=== Task to complete ===
Transcribe, word for word, every record in the data below.
◇ ◇ ◇ ◇
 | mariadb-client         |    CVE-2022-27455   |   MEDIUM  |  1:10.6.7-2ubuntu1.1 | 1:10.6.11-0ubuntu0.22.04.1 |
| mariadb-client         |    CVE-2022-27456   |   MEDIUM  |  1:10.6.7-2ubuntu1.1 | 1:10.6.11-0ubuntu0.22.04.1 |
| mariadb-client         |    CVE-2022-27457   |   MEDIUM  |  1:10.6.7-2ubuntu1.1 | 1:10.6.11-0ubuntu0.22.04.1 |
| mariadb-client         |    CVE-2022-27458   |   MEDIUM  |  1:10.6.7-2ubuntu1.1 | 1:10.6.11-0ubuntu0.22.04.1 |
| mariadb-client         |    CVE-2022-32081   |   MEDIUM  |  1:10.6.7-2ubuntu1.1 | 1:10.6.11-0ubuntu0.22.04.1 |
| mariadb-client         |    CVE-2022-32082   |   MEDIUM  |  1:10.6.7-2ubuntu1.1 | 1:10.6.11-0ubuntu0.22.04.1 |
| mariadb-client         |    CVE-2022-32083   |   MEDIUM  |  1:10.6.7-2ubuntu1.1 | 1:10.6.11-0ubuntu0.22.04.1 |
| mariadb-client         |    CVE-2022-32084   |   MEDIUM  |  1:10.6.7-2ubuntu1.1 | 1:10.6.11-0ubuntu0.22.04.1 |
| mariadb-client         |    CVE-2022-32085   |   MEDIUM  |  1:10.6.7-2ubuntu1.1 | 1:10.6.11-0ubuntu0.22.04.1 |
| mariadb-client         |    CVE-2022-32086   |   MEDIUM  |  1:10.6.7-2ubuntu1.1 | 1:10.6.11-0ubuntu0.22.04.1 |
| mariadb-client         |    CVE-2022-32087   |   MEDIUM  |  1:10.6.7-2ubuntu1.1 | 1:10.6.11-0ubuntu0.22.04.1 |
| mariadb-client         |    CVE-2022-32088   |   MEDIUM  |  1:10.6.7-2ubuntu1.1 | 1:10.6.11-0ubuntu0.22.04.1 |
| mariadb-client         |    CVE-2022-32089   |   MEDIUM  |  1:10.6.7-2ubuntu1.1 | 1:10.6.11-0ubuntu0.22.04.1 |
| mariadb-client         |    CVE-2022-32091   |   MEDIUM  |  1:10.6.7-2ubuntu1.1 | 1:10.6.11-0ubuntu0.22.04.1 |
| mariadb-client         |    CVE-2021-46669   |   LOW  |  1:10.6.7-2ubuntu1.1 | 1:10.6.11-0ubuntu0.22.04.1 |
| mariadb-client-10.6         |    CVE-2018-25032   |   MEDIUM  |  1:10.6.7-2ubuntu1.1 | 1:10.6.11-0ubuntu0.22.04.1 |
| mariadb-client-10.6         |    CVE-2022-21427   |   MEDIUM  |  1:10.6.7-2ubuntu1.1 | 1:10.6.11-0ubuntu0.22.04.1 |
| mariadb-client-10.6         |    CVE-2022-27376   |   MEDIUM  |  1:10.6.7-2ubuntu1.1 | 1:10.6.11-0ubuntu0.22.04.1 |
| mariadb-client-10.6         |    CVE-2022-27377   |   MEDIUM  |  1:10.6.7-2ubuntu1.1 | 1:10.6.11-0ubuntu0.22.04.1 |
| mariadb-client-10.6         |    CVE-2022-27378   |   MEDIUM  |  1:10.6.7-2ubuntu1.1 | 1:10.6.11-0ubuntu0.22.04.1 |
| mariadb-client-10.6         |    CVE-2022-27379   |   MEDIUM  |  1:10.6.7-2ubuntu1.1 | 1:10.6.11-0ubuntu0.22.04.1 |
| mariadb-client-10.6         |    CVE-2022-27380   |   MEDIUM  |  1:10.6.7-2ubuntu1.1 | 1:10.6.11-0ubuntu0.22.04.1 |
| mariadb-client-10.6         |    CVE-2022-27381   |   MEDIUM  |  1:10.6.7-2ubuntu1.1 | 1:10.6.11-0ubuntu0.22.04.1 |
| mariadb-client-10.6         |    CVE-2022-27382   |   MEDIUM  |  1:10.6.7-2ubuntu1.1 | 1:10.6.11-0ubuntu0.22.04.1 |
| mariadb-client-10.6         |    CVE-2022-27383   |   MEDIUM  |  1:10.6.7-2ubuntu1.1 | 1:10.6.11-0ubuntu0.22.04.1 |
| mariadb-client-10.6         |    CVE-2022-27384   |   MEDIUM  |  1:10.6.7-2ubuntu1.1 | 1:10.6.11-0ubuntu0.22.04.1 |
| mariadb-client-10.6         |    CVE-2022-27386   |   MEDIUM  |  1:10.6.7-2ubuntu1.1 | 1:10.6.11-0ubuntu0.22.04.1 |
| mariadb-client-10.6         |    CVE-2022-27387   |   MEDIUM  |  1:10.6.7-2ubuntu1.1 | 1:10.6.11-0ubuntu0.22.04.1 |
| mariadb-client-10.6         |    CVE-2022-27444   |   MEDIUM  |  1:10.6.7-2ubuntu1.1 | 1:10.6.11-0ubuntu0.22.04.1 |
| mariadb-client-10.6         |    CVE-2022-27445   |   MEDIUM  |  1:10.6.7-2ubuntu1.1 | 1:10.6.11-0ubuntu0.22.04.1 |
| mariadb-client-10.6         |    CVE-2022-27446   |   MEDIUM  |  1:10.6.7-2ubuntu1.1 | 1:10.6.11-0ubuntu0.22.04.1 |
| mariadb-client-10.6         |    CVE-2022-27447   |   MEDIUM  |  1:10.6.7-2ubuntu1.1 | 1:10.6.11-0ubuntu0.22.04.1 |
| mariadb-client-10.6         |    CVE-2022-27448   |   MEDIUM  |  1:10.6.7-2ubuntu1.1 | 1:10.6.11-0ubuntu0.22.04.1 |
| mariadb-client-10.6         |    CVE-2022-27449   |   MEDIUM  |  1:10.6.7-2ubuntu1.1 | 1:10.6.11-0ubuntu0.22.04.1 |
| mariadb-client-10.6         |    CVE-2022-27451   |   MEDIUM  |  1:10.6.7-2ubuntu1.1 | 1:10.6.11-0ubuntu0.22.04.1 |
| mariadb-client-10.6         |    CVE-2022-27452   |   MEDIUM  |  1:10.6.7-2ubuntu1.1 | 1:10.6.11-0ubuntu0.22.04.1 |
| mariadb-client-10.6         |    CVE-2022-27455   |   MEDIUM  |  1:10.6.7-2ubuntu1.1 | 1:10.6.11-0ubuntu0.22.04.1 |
◇ ◇ ◇ ◇
=== Written response ===
 | mariadb-client         |    CVE-2022-27455   |   MEDIUM  |  1:10.6.7-2ubuntu1.1 | 1:10.6.11-0ubuntu0.22.04.1 |
| mariadb-client         |    CVE-2022-27456   |   MEDIUM  |  1:10.6.7-2ubuntu1.1 | 1:10.6.11-0ubuntu0.22.04.1 |
| mariadb-client         |    CVE-2022-27457   |   MEDIUM  |  1:10.6.7-2ubuntu1.1 | 1:10.6.11-0ubuntu0.22.04.1 |
| mariadb-client         |    CVE-2022-27458   |   MEDIUM  |  1:10.6.7-2ubuntu1.1 | 1:10.6.11-0ubuntu0.22.04.1 |
| mariadb-client         |    CVE-2022-32081   |   MEDIUM  |  1:10.6.7-2ubuntu1.1 | 1:10.6.11-0ubuntu0.22.04.1 |
| mariadb-client         |    CVE-2022-32082   |   MEDIUM  |  1:10.6.7-2ubuntu1.1 | 1:10.6.11-0ubuntu0.22.04.1 |
| mariadb-client         |    CVE-2022-32083   |   MEDIUM  |  1:10.6.7-2ubuntu1.1 | 1:10.6.11-0ubuntu0.22.04.1 |
| mariadb-client         |    CVE-2022-32084   |   MEDIUM  |  1:10.6.7-2ubuntu1.1 | 1:10.6.11-0ubuntu0.22.04.1 |
| mariadb-client         |    CVE-2022-32085   |   MEDIUM  |  1:10.6.7-2ubuntu1.1 | 1:10.6.11-0ubuntu0.22.04.1 |
| mariadb-client         |    CVE-2022-32086   |   MEDIUM  |  1:10.6.7-2ubuntu1.1 | 1:10.6.11-0ubuntu0.22.04.1 |
| mariadb-client         |    CVE-2022-32087   |   MEDIUM  |  1:10.6.7-2ubuntu1.1 | 1:10.6.11-0ubuntu0.22.04.1 |
| mariadb-client         |    CVE-2022-32088   |   MEDIUM  |  1:10.6.7-2ubuntu1.1 | 1:10.6.11-0ubuntu0.22.04.1 |
| mariadb-client         |    CVE-2022-32089   |   MEDIUM  |  1:10.6.7-2ubuntu1.1 | 1:10.6.11-0ubuntu0.22.04.1 |
| mariadb-client         |    CVE-2022-32091   |   MEDIUM  |  1:10.6.7-2ubuntu1.1 | 1:10.6.11-0ubuntu0.22.04.1 |
| mariadb-client         |    CVE-2021-46669   |   LOW  |  1:10.6.7-2ubuntu1.1 | 1:10.6.11-0ubuntu0.22.04.1 |
| mariadb-client-10.6         |    CVE-2018-25032   |   MEDIUM  |  1:10.6.7-2ubuntu1.1 | 1:10.6.11-0ubuntu0.22.04.1 |
| mariadb-client-10.6         |    CVE-2022-21427   |   MEDIUM  |  1:10.6.7-2ubuntu1.1 | 1:10.6.11-0ubuntu0.22.04.1 |
| mariadb-client-10.6         |    CVE-2022-27376   |   MEDIUM  |  1:10.6.7-2ubuntu1.1 | 1:10.6.11-0ubuntu0.22.04.1 |
| mariadb-client-10.6         |    CVE-2022-27377   |   MEDIUM  |  1:10.6.7-2ubuntu1.1 | 1:10.6.11-0ubuntu0.22.04.1 |
| mariadb-client-10.6         |    CVE-2022-27378   |   MEDIUM  |  1:10.6.7-2ubuntu1.1 | 1:10.6.11-0ubuntu0.22.04.1 |
| mariadb-client-10.6         |    CVE-2022-27379   |   MEDIUM  |  1:10.6.7-2ubuntu1.1 | 1:10.6.11-0ubuntu0.22.04.1 |
| mariadb-client-10.6         |    CVE-2022-27380   |   MEDIUM  |  1:10.6.7-2ubuntu1.1 | 1:10.6.11-0ubuntu0.22.04.1 |
| mariadb-client-10.6         |    CVE-2022-27381   |   MEDIUM  |  1:10.6.7-2ubuntu1.1 | 1:10.6.11-0ubuntu0.22.04.1 |
| mariadb-client-10.6         |    CVE-2022-27382   |   MEDIUM  |  1:10.6.7-2ubuntu1.1 | 1:10.6.11-0ubuntu0.22.04.1 |
| mariadb-client-10.6         |    CVE-2022-27383   |   MEDIUM  |  1:10.6.7-2ubuntu1.1 | 1:10.6.11-0ubuntu0.22.04.1 |
| mariadb-client-10.6         |    CVE-2022-27384   |   MEDIUM  |  1:10.6.7-2ubuntu1.1 | 1:10.6.11-0ubuntu0.22.04.1 |
| mariadb-client-10.6         |    CVE-2022-27386   |   MEDIUM  |  1:10.6.7-2ubuntu1.1 | 1:10.6.11-0ubuntu0.22.04.1 |
| mariadb-client-10.6         |    CVE-2022-27387   |   MEDIUM  |  1:10.6.7-2ubuntu1.1 | 1:10.6.11-0ubuntu0.22.04.1 |
| mariadb-client-10.6         |    CVE-2022-27444   |   MEDIUM  |  1:10.6.7-2ubuntu1.1 | 1:10.6.11-0ubuntu0.22.04.1 |
| mariadb-client-10.6         |    CVE-2022-27445   |   MEDIUM  |  1:10.6.7-2ubuntu1.1 | 1:10.6.11-0ubuntu0.22.04.1 |
| mariadb-client-10.6         |    CVE-2022-27446   |   MEDIUM  |  1:10.6.7-2ubuntu1.1 | 1:10.6.11-0ubuntu0.22.04.1 |
| mariadb-client-10.6         |    CVE-2022-27447   |   MEDIUM  |  1:10.6.7-2ubuntu1.1 | 1:10.6.11-0ubuntu0.22.04.1 |
| mariadb-client-10.6         |    CVE-2022-27448   |   MEDIUM  |  1:10.6.7-2ubuntu1.1 | 1:10.6.11-0ubuntu0.22.04.1 |
| mariadb-client-10.6         |    CVE-2022-27449   |   MEDIUM  |  1:10.6.7-2ubuntu1.1 | 1:10.6.11-0ubuntu0.22.04.1 |
| mariadb-client-10.6         |    CVE-2022-27451   |   MEDIUM  |  1:10.6.7-2ubuntu1.1 | 1:10.6.11-0ubuntu0.22.04.1 |
| mariadb-client-10.6         |    CVE-2022-27452   |   MEDIUM  |  1:10.6.7-2ubuntu1.1 | 1:10.6.11-0ubuntu0.22.04.1 |
| mariadb-client-10.6         |    CVE-2022-27455   |   MEDIUM  |  1:10.6.7-2ubuntu1.1 | 1:10.6.11-0ubuntu0.22.04.1 |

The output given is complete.